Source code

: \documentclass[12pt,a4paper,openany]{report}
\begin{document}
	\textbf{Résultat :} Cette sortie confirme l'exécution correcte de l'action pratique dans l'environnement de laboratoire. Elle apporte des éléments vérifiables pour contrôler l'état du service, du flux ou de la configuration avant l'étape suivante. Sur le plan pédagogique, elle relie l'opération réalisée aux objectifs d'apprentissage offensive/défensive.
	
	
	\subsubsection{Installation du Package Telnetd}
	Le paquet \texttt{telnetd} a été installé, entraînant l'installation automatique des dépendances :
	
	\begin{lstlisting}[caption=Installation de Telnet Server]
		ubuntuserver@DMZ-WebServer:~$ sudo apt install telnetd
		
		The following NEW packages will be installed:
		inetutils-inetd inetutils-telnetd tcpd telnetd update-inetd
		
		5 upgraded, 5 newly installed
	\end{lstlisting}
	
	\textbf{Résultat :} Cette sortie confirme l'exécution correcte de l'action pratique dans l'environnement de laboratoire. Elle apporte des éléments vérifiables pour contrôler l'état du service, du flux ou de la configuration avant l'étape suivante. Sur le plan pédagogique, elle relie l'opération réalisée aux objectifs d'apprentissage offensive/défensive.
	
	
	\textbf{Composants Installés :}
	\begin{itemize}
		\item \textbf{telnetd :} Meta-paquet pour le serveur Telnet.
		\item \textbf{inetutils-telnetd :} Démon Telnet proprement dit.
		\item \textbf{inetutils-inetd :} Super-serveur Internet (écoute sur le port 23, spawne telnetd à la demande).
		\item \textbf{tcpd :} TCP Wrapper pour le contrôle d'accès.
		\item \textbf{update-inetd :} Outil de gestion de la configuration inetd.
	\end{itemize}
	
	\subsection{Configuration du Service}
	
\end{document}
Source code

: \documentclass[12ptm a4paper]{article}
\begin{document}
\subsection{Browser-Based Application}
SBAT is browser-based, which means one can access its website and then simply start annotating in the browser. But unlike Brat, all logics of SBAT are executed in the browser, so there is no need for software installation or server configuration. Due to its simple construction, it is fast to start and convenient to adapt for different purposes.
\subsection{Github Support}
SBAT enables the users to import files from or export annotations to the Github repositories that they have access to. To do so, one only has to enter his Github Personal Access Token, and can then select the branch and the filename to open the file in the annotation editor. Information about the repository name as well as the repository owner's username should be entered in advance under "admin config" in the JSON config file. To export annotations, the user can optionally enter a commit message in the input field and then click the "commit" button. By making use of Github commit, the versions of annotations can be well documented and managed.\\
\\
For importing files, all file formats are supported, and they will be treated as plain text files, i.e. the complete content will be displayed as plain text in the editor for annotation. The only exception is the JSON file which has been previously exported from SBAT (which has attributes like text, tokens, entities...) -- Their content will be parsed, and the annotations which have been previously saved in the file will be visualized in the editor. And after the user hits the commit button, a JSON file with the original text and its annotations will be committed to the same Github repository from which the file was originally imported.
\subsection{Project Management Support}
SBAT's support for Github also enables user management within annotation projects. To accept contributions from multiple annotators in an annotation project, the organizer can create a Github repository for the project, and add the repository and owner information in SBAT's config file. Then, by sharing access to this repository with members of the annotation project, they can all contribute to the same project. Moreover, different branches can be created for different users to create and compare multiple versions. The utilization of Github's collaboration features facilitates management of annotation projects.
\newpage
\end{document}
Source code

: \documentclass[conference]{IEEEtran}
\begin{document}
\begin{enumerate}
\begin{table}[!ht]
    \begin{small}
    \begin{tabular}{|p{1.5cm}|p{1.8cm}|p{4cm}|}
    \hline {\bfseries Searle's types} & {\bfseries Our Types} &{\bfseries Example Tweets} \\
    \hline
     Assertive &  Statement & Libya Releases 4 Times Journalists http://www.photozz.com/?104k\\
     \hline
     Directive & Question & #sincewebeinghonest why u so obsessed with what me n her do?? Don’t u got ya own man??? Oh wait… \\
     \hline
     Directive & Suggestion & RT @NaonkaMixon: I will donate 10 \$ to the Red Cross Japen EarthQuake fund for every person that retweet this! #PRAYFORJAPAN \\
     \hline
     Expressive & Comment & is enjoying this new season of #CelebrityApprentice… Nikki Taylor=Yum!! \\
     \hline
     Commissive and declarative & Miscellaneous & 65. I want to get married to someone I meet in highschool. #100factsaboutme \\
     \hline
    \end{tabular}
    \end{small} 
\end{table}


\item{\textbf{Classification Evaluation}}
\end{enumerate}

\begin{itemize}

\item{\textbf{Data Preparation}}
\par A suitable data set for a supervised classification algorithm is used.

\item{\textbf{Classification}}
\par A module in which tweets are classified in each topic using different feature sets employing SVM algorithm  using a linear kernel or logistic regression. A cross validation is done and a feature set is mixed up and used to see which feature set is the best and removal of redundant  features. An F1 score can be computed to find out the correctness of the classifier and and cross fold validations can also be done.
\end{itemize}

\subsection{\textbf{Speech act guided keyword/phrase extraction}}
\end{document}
==========
## TASK STATEMENT:
Filter the listing so that only lines holding the word "lstlisting" remain, and copy those lines.

## EXERCISE OUTPUT:
	\begin{lstlisting}[caption=Installation de Telnet Server]
	\end{lstlisting}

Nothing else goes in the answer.